SCHOOLS alone cannot solve the problems of “poverty, poor housing, neglect and abuse”, Banbury Academy’s head of special needs said as he became president of the NASUWT teaching union.
Geoff Branner, right, who is taking a sabbatical for the year he is president, gave his maiden speech to the union’s annual conference in Birmingham on Friday and said education had a moral duty to tackle inequality and give every child a decent start in life.
But he questioned whether education by itself can master the “malign effects” of problems in society.
Mr Branner, who lives in Witney, said: “Public education is not just about developing an individual’s capacity to earn, it has a moral objective as well – to tackle inequality.
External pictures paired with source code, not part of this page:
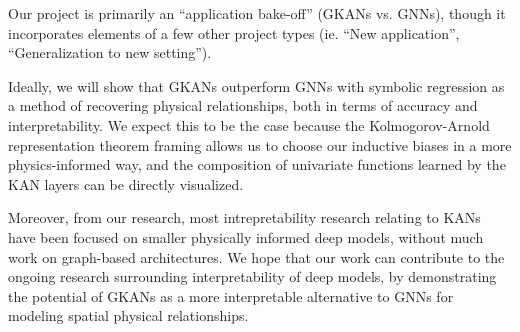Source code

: \documentclass[11pt]{article}
\begin{document}
Our project is primarily an ``application bake-off'' (GKANs vs. GNNs), though it incorporates elements of a few other project types (ie. ``New application'', ``Generalization to new setting'').

Ideally, we will show that GKANs outperform GNNs with symbolic regression as a method of recovering physical relationships, both in terms of accuracy and interpretability. We expect this to be the case
because the Kolmogorov-Arnold representation theorem framing allows us to choose our inductive biases
in a more physics-informed way, and the composition of univariate functions learned by the KAN layers can be directly visualized.

Moreover, from our research, most intrepretability research relating to KANs have been focused on smaller physically informed deep models, without much work on graph-based architectures. We hope that our work can contribute to the ongoing research surrounding interpretability of deep models, by demonstrating the potential of GKANs as a more interpretable alternative to GNNs for modeling spatial physical relationships.





\end{document}
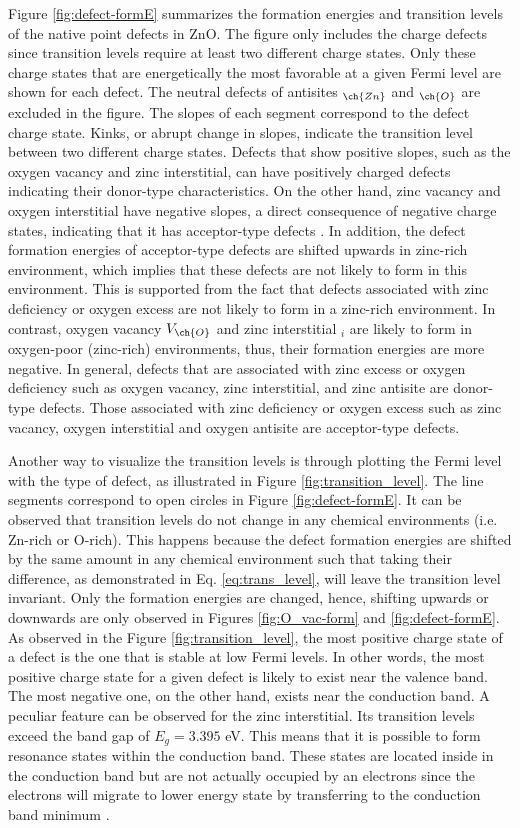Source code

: Figure \ref{fig:defect-formE} summarizes the formation energies and transition levels of the native point defects in ZnO. The figure only includes the charge defects since transition levels require at least two different charge states. Only these charge states that are energetically the most favorable at a given Fermi level are shown for each defect. The neutral defects of  antisites $_{\ch{Zn}}$ and  $_{\ch{O}}$ are excluded in the figure. The slopes of each segment correspond to the defect charge state. Kinks, or abrupt change in slopes, indicate the transition level between two different charge states. Defects that show positive slopes, such as the oxygen vacancy and zinc interstitial,  can have positively charged defects indicating their donor-type characteristics. On the other hand, zinc vacancy and oxygen interstitial have negative slopes, a direct consequence of negative charge states, indicating that it has acceptor-type defects \citep{Oba2011}. In addition, the defect formation energies of  acceptor-type defects are shifted upwards in zinc-rich environment, which implies that these defects are not likely to form in this environment. This is supported from the fact that defects associated with zinc deficiency or oxygen excess are not likely to form in a zinc-rich environment. In contrast, oxygen vacancy $V_{\ch{O}}$ and zinc interstitial $_i$ are likely to form in oxygen-poor (zinc-rich) environments, thus, their formation energies are more negative. In general, defects that are associated with zinc excess or oxygen deficiency such as oxygen vacancy, zinc interstitial, and zinc antisite are donor-type defects. Those associated with zinc deficiency or  oxygen excess such as zinc vacancy, oxygen interstitial and oxygen antisite are acceptor-type defects.

Another way to visualize the transition levels is through plotting the Fermi level with the type of defect, as illustrated in Figure \ref{fig:transition_level}. The line segments correspond to open circles in Figure \ref{fig:defect-formE}. It can be observed that transition levels do not change in any chemical environments (i.e. Zn-rich or O-rich). This happens because the defect formation energies are shifted by the same amount  in any chemical environment such that taking their difference, as demonstrated in Eq. \eqref{eq:trans_level}, will leave the transition level invariant. Only the formation energies are changed, hence, shifting upwards or downwards are only observed in Figures \ref{fig:O_vac-form} and \ref{fig:defect-formE}. As observed in the Figure \ref{fig:transition_level}, the most positive charge state of a defect is the one that is stable at low Fermi levels. In other words, the most positive charge state for a given defect is likely to exist near the valence band. The most negative one, on the other hand, exists near the conduction band. A peculiar feature can be observed for the zinc interstitial. Its transition levels exceed the band gap of $E_g = 3.395$ eV. This means that it is possible to form resonance states within the conduction band. These states are located inside in the conduction band but are not actually occupied by an electrons since the electrons will migrate to lower energy state by transferring to the conduction band minimum \citep{Freysoldt2014}.

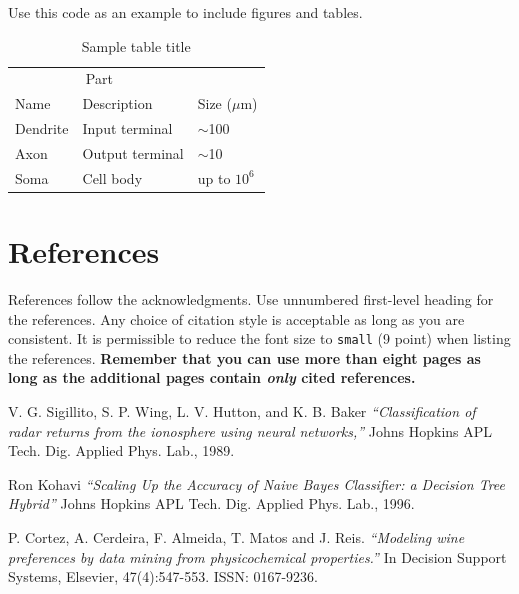 \documentclass{article}
\begin{document}
Use this code as an example to include figures and tables.

\begin{table}
  \caption{Sample table title}
  \label{sample-table}
  \centering
  \begin{tabular}{lll}
    \toprule
    \multicolumn{2}{c}{Part}                   \\
    \cmidrule(r){1-2}
    Name     & Description     & Size ($\mu$m) \\
    \midrule
    Dendrite & Input terminal  & $\sim$100     \\
    Axon     & Output terminal & $\sim$10      \\
    Soma     & Cell body       & up to $10^6$  \\
    \bottomrule
  \end{tabular}
\end{table}

\section*{References}

References follow the acknowledgments. Use unnumbered first-level heading for
the references. Any choice of citation style is acceptable as long as you are
consistent. It is permissible to reduce the font size to \verb+small+ (9 point)
when listing the references. {\bf Remember that you can use more than eight
  pages as long as the additional pages contain \emph{only} cited references.}
\medskip

\small

\begin{thebibliography}{9}
V. G. Sigillito, S. P. Wing, L. V. Hutton, and K. B.
Baker 
\textit{ “Classification of radar returns from the
ionosphere using neural networks,”} 
 Johns Hopkins APL Tech. Dig. Applied Phys. Lab., 1989. 
 
Ron Kohavi
\textit{ “Scaling Up the Accuracy of Naive Bayes Classifier: a Decision Tree Hybrid”} 
 Johns Hopkins APL Tech. Dig. Applied Phys. Lab., 1996. 

 P. Cortez, A. Cerdeira, F. Almeida, T. Matos and J. Reis. 
\textit{ “Modeling wine preferences by data mining from physicochemical properties.”} 
In Decision Support Systems, Elsevier, 47(4):547-553. ISSN: 0167-9236.

\end{thebibliography}

\end{document}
“Public education must be about more than providing for the most able – it must be about all.” But he added: “Whether education alone can overcome the malign effects of poverty, poor housing, neglect and abuse in all its forms is questionable.
“We, as individual teachers, can do little to control or ameliorate such factors, though I know that many of us do what we can – bringing in food, spare clothing and other resources to give practical help to those children in greatest need.
“But the Government could and should do more, instead of giving priority to a policy of tax breaks for the immeasurably wealthy.”
Mr Branner said teacher morale has been falling since 2010, adding that he has heard of staff “afraid to take risks, afraid to exercise their judgment in case it exposes them to criticism”.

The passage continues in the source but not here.